### RECORDS TO PROCESS
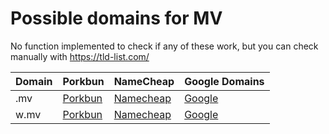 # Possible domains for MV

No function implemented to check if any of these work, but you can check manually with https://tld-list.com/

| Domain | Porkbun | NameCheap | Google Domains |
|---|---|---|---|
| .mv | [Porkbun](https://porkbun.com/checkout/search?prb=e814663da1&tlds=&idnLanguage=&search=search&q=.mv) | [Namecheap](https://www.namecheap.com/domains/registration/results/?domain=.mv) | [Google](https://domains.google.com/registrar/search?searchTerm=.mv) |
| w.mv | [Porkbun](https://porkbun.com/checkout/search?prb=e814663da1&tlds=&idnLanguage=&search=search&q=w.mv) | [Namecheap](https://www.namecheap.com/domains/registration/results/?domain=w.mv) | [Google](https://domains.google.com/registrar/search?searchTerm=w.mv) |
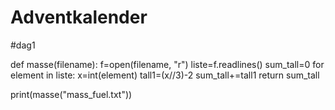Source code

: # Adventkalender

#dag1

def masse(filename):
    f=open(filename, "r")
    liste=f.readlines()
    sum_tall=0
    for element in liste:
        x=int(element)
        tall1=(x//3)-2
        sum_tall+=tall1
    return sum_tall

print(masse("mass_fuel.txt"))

==

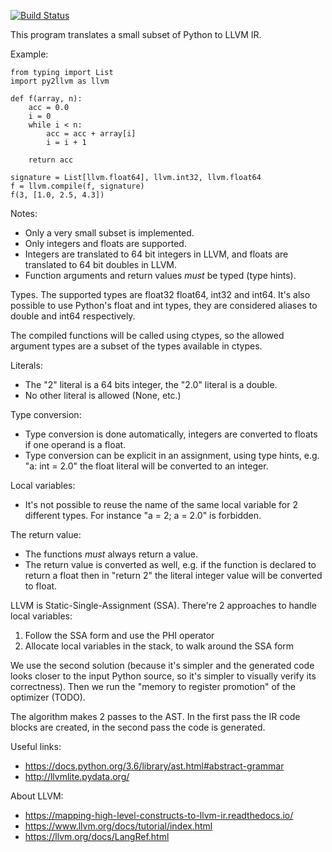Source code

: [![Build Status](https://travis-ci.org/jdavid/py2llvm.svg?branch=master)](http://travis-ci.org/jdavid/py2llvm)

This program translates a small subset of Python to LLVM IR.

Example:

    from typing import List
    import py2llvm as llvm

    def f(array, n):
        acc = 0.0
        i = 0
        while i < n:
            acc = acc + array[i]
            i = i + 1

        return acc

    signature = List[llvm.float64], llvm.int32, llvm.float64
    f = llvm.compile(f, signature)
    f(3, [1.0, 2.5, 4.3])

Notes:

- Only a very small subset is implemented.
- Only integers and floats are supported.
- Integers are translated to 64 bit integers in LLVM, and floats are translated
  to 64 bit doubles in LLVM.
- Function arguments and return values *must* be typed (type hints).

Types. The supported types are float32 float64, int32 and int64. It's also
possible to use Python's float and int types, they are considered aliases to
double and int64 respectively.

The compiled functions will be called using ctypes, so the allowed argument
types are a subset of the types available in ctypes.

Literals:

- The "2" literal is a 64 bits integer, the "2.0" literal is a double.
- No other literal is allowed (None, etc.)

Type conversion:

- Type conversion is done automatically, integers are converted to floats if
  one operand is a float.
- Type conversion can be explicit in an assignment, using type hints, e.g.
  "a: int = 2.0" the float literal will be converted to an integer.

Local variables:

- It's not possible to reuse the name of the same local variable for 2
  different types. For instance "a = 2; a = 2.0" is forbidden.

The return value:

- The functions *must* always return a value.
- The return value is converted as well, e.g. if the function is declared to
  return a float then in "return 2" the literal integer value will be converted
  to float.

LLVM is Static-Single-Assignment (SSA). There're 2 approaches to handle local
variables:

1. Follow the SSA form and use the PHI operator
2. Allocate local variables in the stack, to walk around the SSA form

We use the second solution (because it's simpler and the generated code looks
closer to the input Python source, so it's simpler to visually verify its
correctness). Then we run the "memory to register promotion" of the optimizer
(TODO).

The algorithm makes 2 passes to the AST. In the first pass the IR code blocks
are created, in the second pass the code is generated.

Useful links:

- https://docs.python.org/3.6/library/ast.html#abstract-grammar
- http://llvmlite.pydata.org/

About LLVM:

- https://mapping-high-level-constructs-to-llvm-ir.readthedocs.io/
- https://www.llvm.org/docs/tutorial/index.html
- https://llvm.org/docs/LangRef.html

* * *

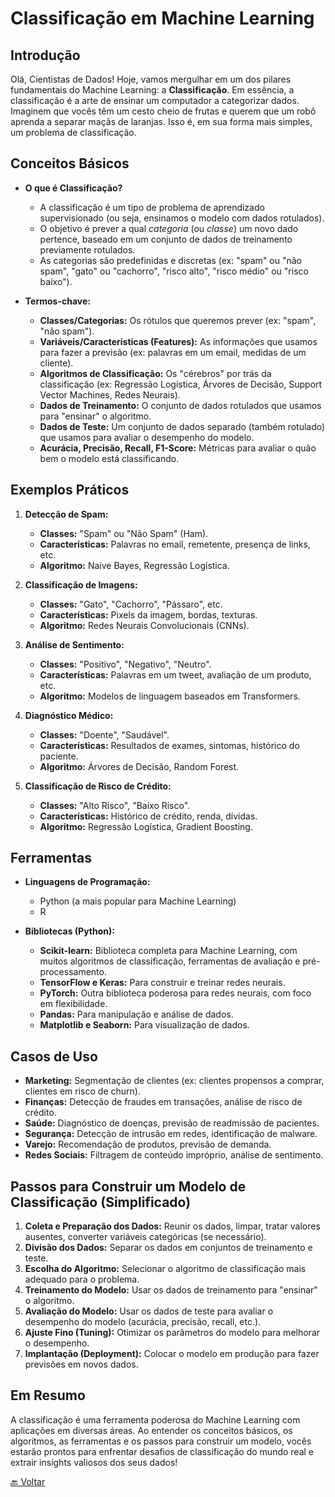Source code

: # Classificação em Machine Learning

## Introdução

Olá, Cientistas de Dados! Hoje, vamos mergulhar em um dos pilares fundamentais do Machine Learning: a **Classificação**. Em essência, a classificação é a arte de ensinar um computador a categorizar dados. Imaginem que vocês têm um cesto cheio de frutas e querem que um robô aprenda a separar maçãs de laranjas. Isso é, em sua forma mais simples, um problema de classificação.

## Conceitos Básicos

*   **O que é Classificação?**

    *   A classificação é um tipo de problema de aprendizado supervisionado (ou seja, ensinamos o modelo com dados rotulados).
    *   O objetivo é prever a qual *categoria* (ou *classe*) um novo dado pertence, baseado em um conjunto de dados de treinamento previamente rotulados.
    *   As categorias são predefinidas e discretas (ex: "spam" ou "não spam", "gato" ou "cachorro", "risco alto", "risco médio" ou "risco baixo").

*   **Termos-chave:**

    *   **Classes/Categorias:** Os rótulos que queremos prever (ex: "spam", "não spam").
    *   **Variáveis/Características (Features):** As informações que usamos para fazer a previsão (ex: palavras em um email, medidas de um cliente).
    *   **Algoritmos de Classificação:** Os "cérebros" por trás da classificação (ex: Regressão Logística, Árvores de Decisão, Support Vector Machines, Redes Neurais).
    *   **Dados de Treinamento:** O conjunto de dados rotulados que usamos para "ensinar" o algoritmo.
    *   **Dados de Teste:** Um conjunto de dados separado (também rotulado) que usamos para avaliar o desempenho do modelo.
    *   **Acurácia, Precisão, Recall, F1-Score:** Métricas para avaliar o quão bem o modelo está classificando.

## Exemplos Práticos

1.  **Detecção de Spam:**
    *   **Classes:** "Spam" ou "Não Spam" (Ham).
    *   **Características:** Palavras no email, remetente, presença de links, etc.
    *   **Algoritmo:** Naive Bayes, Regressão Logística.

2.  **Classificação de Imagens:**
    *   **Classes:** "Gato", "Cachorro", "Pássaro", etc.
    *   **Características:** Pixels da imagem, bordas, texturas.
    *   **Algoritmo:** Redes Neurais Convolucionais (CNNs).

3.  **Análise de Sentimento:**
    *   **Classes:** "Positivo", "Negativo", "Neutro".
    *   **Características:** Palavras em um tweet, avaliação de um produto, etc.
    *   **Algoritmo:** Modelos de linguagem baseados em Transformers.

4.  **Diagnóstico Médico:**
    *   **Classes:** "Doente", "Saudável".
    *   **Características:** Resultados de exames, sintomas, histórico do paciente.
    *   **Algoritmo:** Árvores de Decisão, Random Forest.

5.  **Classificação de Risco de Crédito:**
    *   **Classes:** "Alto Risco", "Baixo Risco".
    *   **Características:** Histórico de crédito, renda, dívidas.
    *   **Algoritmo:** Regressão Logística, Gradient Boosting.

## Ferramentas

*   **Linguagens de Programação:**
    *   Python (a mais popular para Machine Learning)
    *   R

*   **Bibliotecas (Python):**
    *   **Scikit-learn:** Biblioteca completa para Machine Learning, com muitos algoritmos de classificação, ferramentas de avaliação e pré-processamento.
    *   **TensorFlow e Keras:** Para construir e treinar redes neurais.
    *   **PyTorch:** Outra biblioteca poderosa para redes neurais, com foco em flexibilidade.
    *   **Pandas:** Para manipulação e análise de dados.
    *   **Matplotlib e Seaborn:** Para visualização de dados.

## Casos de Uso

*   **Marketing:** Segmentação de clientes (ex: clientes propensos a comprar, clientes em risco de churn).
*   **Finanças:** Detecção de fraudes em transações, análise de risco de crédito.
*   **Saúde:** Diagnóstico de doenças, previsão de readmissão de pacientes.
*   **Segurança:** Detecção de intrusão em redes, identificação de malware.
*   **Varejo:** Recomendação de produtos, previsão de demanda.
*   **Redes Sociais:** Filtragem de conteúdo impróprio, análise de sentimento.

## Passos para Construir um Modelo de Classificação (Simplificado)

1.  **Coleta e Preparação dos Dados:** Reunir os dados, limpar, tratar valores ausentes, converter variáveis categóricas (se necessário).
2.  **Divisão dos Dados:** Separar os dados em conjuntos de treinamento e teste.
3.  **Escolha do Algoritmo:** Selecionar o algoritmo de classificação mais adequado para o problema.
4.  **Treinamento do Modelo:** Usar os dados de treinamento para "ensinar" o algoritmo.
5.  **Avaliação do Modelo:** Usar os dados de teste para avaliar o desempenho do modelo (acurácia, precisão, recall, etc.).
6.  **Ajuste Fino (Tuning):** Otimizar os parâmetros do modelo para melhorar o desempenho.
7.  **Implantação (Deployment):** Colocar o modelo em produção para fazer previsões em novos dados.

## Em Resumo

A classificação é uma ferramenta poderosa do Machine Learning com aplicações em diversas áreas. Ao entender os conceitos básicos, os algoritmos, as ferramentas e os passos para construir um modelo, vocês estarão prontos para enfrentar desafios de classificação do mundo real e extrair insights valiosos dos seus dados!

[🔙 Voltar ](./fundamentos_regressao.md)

### HOW TO COMPLETE THIS TASK
Taking the listing as a whole, count how many of its lines contain the word "checkout", and reply with that count alone.

### RESPONSE AREA
2